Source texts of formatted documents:
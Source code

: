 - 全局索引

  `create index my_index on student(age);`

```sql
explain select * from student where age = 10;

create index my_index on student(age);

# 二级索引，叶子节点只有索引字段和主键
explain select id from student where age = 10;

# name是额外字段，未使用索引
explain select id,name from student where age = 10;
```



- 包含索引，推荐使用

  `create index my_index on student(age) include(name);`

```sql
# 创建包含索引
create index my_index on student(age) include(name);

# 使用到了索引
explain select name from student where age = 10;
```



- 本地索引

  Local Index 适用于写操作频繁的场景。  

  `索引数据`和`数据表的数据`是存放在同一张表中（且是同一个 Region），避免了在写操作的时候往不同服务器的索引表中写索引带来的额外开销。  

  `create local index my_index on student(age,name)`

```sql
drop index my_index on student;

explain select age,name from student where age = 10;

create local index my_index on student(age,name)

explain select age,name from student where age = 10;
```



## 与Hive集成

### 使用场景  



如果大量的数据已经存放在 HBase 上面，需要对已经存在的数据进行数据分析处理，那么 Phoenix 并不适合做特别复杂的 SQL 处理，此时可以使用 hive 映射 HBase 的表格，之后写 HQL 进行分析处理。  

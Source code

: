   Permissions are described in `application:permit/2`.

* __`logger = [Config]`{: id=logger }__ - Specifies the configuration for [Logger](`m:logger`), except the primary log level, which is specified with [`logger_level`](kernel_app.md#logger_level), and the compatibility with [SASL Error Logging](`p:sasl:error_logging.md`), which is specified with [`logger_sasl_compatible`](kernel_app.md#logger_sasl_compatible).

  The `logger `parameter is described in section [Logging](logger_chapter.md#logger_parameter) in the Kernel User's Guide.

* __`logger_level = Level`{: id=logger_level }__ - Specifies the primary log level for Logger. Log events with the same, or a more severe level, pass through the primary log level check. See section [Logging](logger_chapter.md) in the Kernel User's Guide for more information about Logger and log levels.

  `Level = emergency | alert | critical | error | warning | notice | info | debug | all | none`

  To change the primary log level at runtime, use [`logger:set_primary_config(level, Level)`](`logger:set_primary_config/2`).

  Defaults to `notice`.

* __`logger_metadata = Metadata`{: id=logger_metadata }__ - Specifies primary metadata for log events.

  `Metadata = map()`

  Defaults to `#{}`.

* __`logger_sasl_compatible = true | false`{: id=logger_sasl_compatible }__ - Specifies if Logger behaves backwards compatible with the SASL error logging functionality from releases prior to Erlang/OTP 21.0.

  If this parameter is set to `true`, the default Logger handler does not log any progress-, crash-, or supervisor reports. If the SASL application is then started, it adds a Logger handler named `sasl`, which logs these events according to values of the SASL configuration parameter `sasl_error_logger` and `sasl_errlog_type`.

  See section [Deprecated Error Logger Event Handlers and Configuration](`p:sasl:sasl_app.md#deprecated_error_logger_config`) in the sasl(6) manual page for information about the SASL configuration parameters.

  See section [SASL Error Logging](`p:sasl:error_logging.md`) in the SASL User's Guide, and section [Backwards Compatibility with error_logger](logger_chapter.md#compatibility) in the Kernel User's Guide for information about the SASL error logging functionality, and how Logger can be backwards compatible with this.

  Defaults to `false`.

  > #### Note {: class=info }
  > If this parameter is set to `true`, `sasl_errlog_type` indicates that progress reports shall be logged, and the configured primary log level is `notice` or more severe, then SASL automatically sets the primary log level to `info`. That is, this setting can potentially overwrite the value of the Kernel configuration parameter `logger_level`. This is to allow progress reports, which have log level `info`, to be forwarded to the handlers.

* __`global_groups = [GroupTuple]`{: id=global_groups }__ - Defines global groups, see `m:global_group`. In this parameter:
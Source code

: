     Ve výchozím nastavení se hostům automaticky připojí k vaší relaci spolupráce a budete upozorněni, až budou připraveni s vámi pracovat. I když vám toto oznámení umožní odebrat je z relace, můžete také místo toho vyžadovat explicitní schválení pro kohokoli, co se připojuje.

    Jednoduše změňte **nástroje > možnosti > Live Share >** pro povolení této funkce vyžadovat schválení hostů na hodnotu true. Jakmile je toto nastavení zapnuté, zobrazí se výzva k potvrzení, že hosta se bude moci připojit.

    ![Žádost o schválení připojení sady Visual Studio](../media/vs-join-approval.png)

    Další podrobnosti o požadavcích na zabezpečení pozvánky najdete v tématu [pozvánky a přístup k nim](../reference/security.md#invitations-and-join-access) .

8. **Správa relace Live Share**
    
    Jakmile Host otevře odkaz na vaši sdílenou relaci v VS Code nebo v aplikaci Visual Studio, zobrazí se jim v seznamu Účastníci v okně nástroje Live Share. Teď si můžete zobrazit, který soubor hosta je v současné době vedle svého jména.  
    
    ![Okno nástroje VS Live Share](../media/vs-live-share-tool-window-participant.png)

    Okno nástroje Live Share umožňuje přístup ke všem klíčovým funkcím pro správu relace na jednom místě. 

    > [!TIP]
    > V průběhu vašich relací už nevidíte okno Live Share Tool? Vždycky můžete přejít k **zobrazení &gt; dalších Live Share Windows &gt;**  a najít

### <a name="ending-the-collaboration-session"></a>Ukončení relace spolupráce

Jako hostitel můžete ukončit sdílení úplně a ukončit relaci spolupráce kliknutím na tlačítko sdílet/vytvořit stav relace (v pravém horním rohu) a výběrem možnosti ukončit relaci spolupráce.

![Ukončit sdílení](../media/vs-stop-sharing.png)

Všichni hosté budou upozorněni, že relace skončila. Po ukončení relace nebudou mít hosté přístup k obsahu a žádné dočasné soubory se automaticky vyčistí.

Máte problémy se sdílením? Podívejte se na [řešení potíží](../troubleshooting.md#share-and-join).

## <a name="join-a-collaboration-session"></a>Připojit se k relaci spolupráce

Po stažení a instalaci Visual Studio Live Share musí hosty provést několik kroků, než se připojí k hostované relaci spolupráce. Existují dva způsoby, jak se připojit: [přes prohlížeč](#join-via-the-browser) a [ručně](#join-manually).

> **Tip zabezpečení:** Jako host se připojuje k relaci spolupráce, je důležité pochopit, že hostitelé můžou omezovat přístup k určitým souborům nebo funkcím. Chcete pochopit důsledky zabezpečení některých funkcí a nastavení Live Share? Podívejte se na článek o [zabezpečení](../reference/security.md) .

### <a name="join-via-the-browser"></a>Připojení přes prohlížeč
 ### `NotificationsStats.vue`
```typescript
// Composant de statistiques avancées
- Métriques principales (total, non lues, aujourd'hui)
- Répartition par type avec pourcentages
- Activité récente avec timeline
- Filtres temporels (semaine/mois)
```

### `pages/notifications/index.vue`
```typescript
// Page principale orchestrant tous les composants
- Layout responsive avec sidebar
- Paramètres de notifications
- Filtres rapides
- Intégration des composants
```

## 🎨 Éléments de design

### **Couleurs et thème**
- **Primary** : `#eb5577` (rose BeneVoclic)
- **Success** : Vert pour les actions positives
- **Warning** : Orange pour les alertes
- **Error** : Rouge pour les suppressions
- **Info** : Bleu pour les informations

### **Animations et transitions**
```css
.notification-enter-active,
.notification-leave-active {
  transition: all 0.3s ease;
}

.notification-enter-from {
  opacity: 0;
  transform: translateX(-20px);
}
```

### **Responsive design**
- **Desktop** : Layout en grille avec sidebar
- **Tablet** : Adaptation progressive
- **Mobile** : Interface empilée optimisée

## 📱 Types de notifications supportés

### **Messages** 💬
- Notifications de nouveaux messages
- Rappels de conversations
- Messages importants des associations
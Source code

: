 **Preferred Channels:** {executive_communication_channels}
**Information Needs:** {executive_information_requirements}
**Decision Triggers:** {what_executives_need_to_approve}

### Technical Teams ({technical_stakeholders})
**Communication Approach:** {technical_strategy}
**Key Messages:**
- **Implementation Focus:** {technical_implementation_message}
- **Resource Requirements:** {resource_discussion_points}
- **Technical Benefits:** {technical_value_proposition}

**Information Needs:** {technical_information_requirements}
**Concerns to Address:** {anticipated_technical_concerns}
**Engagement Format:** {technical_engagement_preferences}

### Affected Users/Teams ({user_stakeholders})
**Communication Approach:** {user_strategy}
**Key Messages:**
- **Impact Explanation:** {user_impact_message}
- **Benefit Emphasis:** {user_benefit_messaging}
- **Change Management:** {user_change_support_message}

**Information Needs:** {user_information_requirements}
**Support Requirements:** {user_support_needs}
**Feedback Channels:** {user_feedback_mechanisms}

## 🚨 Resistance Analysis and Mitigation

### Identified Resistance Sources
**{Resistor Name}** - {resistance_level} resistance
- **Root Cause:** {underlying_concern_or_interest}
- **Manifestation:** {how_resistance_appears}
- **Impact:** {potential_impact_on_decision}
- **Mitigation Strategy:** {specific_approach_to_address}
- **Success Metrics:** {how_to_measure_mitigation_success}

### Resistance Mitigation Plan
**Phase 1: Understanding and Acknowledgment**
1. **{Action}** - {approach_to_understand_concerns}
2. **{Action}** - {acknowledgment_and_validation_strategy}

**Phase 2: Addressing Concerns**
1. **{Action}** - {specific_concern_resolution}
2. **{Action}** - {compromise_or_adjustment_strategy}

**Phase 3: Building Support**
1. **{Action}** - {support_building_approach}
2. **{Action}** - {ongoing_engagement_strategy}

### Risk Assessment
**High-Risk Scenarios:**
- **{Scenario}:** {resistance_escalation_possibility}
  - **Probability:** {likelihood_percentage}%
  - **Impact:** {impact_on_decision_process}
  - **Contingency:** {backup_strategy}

◆ **BRIEF**:
Your job is to print exactly the lines that run from the top of the entries through the line with "Permissions are described", and no others.

◆ **TASK RESULT**:
Source code

: - 全局索引

  `create index my_index on student(age);`

```sql
explain select * from student where age = 10;

create index my_index on student(age);

# 二级索引，叶子节点只有索引字段和主键
explain select id from student where age = 10;

# name是额外字段，未使用索引
explain select id,name from student where age = 10;
```



- 包含索引，推荐使用

  `create index my_index on student(age) include(name);`

```sql
# 创建包含索引
create index my_index on student(age) include(name);

# 使用到了索引
explain select name from student where age = 10;
```



- 本地索引

  Local Index 适用于写操作频繁的场景。  

  `索引数据`和`数据表的数据`是存放在同一张表中（且是同一个 Region），避免了在写操作的时候往不同服务器的索引表中写索引带来的额外开销。  

  `create local index my_index on student(age,name)`

```sql
drop index my_index on student;

explain select age,name from student where age = 10;

create local index my_index on student(age,name)

explain select age,name from student where age = 10;
```



## 与Hive集成

### 使用场景  



如果大量的数据已经存放在 HBase 上面，需要对已经存在的数据进行数据分析处理，那么 Phoenix 并不适合做特别复杂的 SQL 处理，此时可以使用 hive 映射 HBase 的表格，之后写 HQL 进行分析处理。  

Source code

:   Permissions are described in `application:permit/2`.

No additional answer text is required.